NextFlex, a Department of Defense (DoD) Manufacturing Innovation Institute (MII), announced that the organization will fund nine new projects related to flexible hybrid electronics (FHE). NextFlex is providing $4.2 million alongside $4.25 million contributed by participants, yielding a total of $8.45 million that will go towards additive manufacturing (AM) for electronics.

Established in 2012 by the Obama administration as the National Network for Manufacturing Innovation (NNMI), the MIIs have been collectively referred to as Manufacturing USA (MFG USA) since 2016. All the MIIs, of which there are now a total of 16, operate as public-private partnerships dedicated to research into advanced manufacturing techniques, with a special emphasis on AM.

Founded in 2015, NextFlex awards funding in annual Project Calls, the latest being Project Call 7.0. In line with the CHIPS Act passed by Congress and signed into law by the Biden administration earlier this year, the funding in Project Call 7.0 is intended primarily for R&D into domestic production of semiconductor packaging.

In a press release about NextFlex’s latest round of funding, the organization’s executive director, Malcolm J. Thompson, commented, “I am pleased to announce these important new projects, which will enhance the state of the art in hybrid electronics, support national efforts for semiconductor package manufacturing, and help to transition an increasing number of new capabilities into the US industrial manufacturing sector for further advancement of the industry. The NextFlex member community is accelerating FHE and additively manufactured electronics toward commercialization in a number of critical applications areas addressed in these projects.”

The grantees/cost-sharers for Project Call 7.0 include defense industry giants Raytheon, General Dynamics, and Lockheed Martin, as well as research institutions: Auburn University and Binghamton University (the latter is partnering on two projects with GE Research). Finally, two of the participants are Ohio-based companies specializing in military R&D: UES Inc., and Sentinel Occupational Safety.

The projects represent a diverse range of FHE applications, especially wearable electronics, for critical sectors like aerospace and automotive, which isn’t surprising considering the military focus of the interests involved. But there are also multiple projects related to printed electronics for medical devices, as well as R&D projects into more sustainable AM materials, and life-cycle assessments (LCAs) concerning worker safety.

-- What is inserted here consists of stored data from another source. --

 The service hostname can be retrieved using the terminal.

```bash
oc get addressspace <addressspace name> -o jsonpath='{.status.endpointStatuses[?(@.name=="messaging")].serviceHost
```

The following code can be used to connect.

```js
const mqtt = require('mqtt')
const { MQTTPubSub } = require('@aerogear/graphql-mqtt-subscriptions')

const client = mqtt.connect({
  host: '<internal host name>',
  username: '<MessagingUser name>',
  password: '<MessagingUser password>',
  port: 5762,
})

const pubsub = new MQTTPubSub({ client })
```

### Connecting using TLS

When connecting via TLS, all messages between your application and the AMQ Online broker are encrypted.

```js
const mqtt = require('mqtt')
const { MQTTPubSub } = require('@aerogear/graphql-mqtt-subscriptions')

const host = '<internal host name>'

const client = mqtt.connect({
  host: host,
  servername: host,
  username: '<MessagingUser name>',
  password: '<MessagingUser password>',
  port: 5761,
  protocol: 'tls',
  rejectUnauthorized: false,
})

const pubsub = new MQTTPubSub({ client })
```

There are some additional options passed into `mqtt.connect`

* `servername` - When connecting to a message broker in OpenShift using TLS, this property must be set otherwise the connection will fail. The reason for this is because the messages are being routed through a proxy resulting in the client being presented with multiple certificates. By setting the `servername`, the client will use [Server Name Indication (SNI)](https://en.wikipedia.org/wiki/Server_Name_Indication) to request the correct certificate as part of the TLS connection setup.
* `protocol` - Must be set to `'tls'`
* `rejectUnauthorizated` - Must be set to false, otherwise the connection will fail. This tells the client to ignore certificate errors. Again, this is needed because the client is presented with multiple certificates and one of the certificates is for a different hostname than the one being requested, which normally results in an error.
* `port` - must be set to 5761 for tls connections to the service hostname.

Thus, Project Call 7.0 highlights the increasingly ubiquitous demand for FHE applications, and equally, the role that powerful corporate and government backers seem to envision that AM will play in the scale-up of FHE supply chains. Amidst all the discussion lately of AM’s potential for augmenting economic resilience and supply-side security, the simultaneously ongoing chaos in semiconductor markets has always been lurking somewhere in the background. But it seems like it won’t be long before electronics rises noticeably, and permanently, to the forefront of the AM sector news cycle.